Mortgage rates hit their highest levels as the Fed's war on inflation escalates
Updated: Nov 10
The average rate on a 30-year mortgage rose to 6.75% last week, the Mortgage Bankers Association said.
That's the highest since 2006, when the housing market bubble was at its peak before crashing one year later.
Rates have more than doubled in the past year as the Fed raises interest rates to combat inflation.
Mortgage rates just spiked to a high not seen since the housing bubble of the mid-aughts — and they're only getting started.
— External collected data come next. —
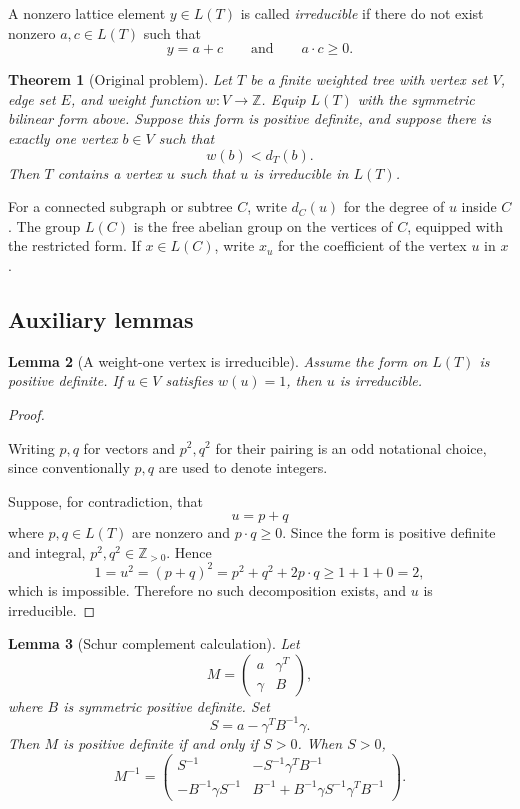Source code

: \documentclass[12pt]{article}
\newcommand{\Z}{\mathbb{Z}}
\newtheorem{theorem}{Theorem}
\newtheorem{lemma}[theorem]{Lemma}
\newcommand{\review}[1]{\begin{reviewbox}#1\end{reviewbox}}
\begin{document}
A nonzero lattice element \(y\in L(T)\) is called \emph{irreducible} if there do not exist nonzero \(a,c\in L(T)\) such that
\[
y=a+c
\qquad\text{and}\qquad
a\cdot c\ge 0.
\]

\begin{theorem}[Original problem]\label{thm:main}
Let \(T\) be a finite weighted tree with vertex set \(V\), edge set \(E\), and weight function \(w:V\to\Z\). Equip \(L(T)\) with the symmetric bilinear form above. Suppose this form is positive definite, and suppose there is exactly one vertex \(b\in V\) such that
\[
w(b)<d_T(b).
\]
Then \(T\) contains a vertex \(u\) such that \(u\) is irreducible in \(L(T)\).
\end{theorem}

For a connected subgraph or subtree \(C\), write \(d_C(u)\) for the degree of \(u\) inside \(C\). The group \(L(C)\) is the free abelian group on the vertices of \(C\), equipped with the restricted form. If \(x\in L(C)\), write \(x_u\) for the coefficient of the vertex \(u\) in \(x\).

\subsection*{Auxiliary lemmas}

\begin{lemma}[A weight-one vertex is irreducible]\label{lem:weight-one}
Assume the form on \(L(T)\) is positive definite. If \(u\in V\) satisfies \(w(u)=1\), then \(u\) is irreducible.
\end{lemma}

\begin{proof}
\review{Writing $p,q$ for vectors and $p^2,q^2$ for their pairing is an odd notational choice, since conventionally $p,q$ are used to denote integers.}
Suppose, for contradiction, that
\[
u=p+q
\]
where \(p,q\in L(T)\) are nonzero and \(p\cdot q\ge 0\).
Since the form is positive definite and integral, \(p^2,q^2\in\Z_{>0}\). Hence
\[
1=u^2=(p+q)^2=p^2+q^2+2p\cdot q
\ge 1+1+0=2,
\]
which is impossible. Therefore no such decomposition exists, and \(u\) is irreducible.
\end{proof}

\begin{lemma}[Schur complement calculation]\label{lem:schur}
Let
\[
M=
\begin{pmatrix}
a & \gamma^T\\
\gamma & B
\end{pmatrix},
\]
where \(B\) is symmetric positive definite. Set
\[
S=a-\gamma^T B^{-1}\gamma.
\]
Then \(M\) is positive definite if and only if \(S>0\). When \(S>0\),
\[
M^{-1}=
\begin{pmatrix}
S^{-1} & -S^{-1}\gamma^T B^{-1}\\
-B^{-1}\gamma S^{-1} &
B^{-1}+B^{-1}\gamma S^{-1}\gamma^T B^{-1}
\end{pmatrix}.
\]
\end{lemma}
\end{document}
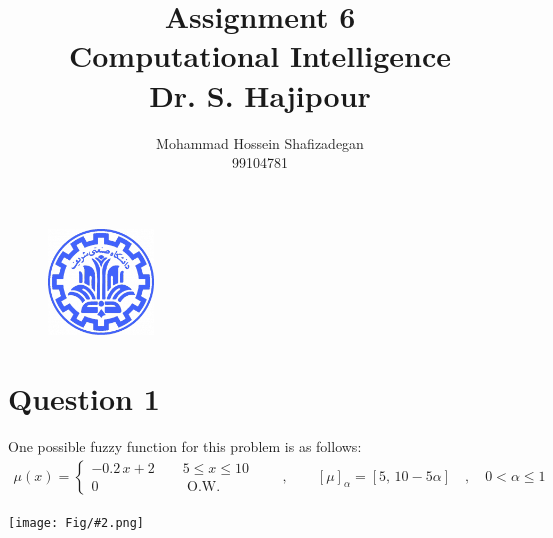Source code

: \documentclass[]{article}
\author{
	Mohammad Hossein Shafizadegan\\
	99104781
}
\title{
	Assignment 6 \\
	Computational Intelligence  \\
	Dr. S. Hajipour
}
\newcommand{\pict}[2]{\begin{center}
		\texttt{[image: Fig/\#2.png]}
\end{center}}
\begin{document}
	\begin{figure}
		\includegraphics[width=0.25\textwidth]{Fig/Sharif.png}
		\centering
	\end{figure}
	\maketitle
	\tableofcontents
	\newpage
	\section{Question 1}
	One possible fuzzy function for this problem is as follows:
	\begin{align*}
		\mu(x) = \begin{cases}
			-0.2 \, x +2 \qquad 5 \le x \le 10 \\
			0  \qquad\qquad\qquad \text{ O.W.}
		\end{cases} \qquad , \qquad [\mu]_\alpha = [5, \, 10 - 5\alpha] \quad , \quad 0<\alpha\le1
	\end{align*}
	\pict{0.5}{F1}
	
\end{document}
The average rate on a 30-year fixed-rate mortgage climbed to 6.75% from 6.52% last week, the Mortgage Bankers Association said Wednesday. That marked the highest rate since 2006. The average has more than doubled since the end of 2021 and has climbed about 1.3 percentage points in just the last seven weeks.
As mortgage rates rise, more and more Americans are putting their homeownership dreams on pause. Data from the MBA shows that the number of mortage applications has fallen in 13 out of the last 19 weeks.
This week, the Market Composite Index, a measure of mortgage loan application volume, fell to a 25-year low as applications decreased 14.2% on a seasonally adjusted basis from just one week earlier — underscoring just how hard higher rates are slamming buyer demand.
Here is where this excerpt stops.